Reputation: 81
I'm trying to import a script in many DAGs to call the same operation multiple times. What is the best way to apply this kind of solution?
Right now I have a folder structure as:
dags/
|-- some_dags_folder/
|---- some_dag.py
|-- other_dags_folder/
|---- another_dag.py
|-- utils/
|---- util_slack.py
When I try to import the util_slack
file I place into the DAG code the following, for the example suppose the code is from some_dag.py
:
from ..utils.util_slack import some_function
After place everything inside Airflow I get the following error:
Broken DAG: [/usr/local/airflow/dags/some_dags_folder/some_dag.py] attempted relative import with no known parent package
The util_slack
script is a file made to send either a success message or a fail message and it looks like this
from airflow.contrib.operators.slack_webhook_operator import SlackWebhookOperator
from airflow.hooks.base_hook import BaseHook
CHANNEL = BaseHook.get_connection('Slack').login
TOKEN = BaseHook.get_connection('Slack').password
def slack_success(context):
...
alterHook = SlackWebhookOperator(...)
return alterHook.execut(context=context)
def slack_fail(context):
...
alterHook = SlackWebhookOperator(...)
return alterHook.execut(context=context)
The idea is that I can import the util_slack
module or any other self-made module into multiple DAGs and invoke the function I need as
...
from ..utils.util_slack import slack_success
...
def task_success(context):
return slack_success(context)
...
some_task_in_dag = SSHOperator(
...
on_success_callback=task_success
...)
Is this the best approach or is it better to create custom plugins like the ones showed at https://airflow.apache.org/plugins.html?
Upvotes: 5
Views: 2994
Reputation: 182
The plugins folder is by default lazy loaded. (Loaded only once or when the instance is restarted) You can add a util folder there for all your common scripts.
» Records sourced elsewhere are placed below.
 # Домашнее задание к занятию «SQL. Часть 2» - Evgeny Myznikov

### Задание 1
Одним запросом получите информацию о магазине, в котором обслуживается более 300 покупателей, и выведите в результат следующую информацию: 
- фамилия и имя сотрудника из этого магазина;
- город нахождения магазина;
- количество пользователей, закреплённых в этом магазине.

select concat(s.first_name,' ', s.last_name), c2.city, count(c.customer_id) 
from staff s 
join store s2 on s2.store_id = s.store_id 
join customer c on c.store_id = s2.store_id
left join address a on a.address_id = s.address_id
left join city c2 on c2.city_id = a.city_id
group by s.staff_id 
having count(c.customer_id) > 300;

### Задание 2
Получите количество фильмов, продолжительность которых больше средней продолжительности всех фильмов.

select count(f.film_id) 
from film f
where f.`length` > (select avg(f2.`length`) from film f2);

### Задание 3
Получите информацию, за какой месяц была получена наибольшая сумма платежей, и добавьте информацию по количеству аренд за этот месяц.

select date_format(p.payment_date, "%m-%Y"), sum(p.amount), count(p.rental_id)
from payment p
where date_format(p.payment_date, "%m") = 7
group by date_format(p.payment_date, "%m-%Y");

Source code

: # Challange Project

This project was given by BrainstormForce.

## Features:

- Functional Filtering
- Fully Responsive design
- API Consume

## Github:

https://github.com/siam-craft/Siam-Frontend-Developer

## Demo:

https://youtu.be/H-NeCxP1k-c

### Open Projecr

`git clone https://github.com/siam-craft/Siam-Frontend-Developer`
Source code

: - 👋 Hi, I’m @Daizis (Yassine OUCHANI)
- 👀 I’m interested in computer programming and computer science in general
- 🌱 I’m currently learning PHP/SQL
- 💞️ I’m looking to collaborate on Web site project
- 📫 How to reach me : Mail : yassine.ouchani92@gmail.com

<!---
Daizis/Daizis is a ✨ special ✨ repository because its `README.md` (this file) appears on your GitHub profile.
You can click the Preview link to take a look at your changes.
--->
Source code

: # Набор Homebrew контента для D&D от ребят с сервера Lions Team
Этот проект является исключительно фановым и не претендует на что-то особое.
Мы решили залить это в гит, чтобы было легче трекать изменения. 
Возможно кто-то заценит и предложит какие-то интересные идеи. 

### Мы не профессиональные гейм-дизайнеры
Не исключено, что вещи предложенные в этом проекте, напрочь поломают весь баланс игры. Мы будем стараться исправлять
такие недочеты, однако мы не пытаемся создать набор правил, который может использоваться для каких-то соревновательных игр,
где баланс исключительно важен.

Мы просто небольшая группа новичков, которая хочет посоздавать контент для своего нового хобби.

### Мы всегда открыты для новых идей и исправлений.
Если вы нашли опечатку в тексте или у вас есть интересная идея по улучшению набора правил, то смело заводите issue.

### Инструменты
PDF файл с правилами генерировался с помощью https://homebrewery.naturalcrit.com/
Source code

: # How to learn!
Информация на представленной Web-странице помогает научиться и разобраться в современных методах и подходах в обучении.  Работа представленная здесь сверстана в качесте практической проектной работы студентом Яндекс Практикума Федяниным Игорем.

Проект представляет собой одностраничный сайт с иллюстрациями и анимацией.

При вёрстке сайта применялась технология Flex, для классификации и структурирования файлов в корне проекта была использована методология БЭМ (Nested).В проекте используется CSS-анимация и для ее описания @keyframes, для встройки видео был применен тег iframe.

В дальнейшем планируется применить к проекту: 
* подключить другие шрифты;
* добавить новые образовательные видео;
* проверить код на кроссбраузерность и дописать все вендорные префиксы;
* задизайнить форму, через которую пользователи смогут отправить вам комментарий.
As the dags folder is continuously reloaded to the instance it would be better to use your unchanging common code in plugins. (So as not to increase the burden on the scheduler)
Upvotes: 0
Reputation: 11302
Not sure if plugins
are a good approach in your case. Plugins
integrate external features to Airflow
core(such as custom endpoints, custom login/auth etc).
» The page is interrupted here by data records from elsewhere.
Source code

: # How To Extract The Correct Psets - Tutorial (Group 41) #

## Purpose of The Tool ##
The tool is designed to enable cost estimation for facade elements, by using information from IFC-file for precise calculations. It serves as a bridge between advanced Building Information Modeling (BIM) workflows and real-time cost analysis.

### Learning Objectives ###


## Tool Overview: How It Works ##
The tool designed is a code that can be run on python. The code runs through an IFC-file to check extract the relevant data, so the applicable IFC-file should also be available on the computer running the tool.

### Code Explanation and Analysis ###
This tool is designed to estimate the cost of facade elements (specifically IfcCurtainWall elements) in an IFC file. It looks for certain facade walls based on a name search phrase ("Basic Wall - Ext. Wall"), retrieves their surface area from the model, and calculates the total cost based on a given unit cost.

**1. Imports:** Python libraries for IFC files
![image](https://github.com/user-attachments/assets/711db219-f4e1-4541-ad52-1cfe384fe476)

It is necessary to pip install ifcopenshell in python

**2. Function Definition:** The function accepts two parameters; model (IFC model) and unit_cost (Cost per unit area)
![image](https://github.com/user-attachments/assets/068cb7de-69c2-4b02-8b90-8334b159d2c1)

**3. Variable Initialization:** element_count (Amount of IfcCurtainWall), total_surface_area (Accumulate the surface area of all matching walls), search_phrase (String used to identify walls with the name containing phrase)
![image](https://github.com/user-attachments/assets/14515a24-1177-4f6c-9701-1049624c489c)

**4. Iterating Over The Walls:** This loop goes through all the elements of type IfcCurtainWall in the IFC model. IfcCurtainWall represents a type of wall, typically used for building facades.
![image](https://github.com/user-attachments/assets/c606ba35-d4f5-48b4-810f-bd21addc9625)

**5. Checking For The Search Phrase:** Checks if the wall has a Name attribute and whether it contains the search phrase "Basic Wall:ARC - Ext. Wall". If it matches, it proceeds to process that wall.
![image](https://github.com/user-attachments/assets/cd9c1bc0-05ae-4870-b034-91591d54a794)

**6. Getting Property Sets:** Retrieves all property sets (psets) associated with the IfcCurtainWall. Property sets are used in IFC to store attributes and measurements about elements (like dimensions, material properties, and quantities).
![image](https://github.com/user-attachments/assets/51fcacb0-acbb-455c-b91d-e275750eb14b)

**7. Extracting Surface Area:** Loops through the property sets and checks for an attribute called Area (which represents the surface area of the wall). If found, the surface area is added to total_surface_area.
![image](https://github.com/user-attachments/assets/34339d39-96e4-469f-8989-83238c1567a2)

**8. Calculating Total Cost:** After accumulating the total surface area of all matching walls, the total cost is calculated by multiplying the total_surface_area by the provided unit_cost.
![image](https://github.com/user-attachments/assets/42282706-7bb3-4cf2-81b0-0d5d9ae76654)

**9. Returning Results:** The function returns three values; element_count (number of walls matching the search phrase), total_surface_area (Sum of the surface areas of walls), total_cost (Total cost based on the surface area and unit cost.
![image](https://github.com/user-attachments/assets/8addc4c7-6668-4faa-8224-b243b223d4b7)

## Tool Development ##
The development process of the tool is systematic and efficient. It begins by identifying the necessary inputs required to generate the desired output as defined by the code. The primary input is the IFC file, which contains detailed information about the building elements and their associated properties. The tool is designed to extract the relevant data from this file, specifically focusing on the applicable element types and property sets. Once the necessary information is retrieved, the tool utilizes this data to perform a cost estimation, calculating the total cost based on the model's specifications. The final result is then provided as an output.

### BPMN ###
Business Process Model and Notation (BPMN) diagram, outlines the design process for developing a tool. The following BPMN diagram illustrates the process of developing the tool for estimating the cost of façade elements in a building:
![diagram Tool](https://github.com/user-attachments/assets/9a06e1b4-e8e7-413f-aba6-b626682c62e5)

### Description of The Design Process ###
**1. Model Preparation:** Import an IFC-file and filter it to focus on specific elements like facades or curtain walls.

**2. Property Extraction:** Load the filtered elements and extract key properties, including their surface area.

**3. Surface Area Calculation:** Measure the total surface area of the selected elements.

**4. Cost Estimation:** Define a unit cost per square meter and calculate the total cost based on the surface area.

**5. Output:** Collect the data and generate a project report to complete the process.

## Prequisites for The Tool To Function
Below is my approach. At the moment I have a lot of tasks which work with ClickHouse
. So I need to get connection/truncate/insert/copy/etc in different DAG's
. Structure example:
dags
├── lib # you can choose any your favorite name(utils, tools etc)
│ ├── ... just another common package / module
│ ├── default.py
│ ├── configurator.py
│ └── telegram.py
└── # dag1, dag2...dag_n
default.py - just default DAG params
from lib.telegram import send_message
def on_success_callback(context):
pass
def on_failure_callback(context):
config = get_main_config()
if not config.get('NOTIFY_ON_FAILURE'):
return
send_message('failed blabla')
def get_main_config():
# I use variable with key 'MAIN_CONFIG' to store some common settings for all dags
return Variable.get('MAIN_CONFIG', deserialize_json=True)
def get_default_args():
return {
'email_on_failure': False,
'email_on_retry': False,
'on_failure_callback': on_failure_callback,
'on_success_callback': on_success_callback,
# etc...
}
configurator.py - all necessary initialization in one place. I use inject but you can use any tool / approach This is just an example.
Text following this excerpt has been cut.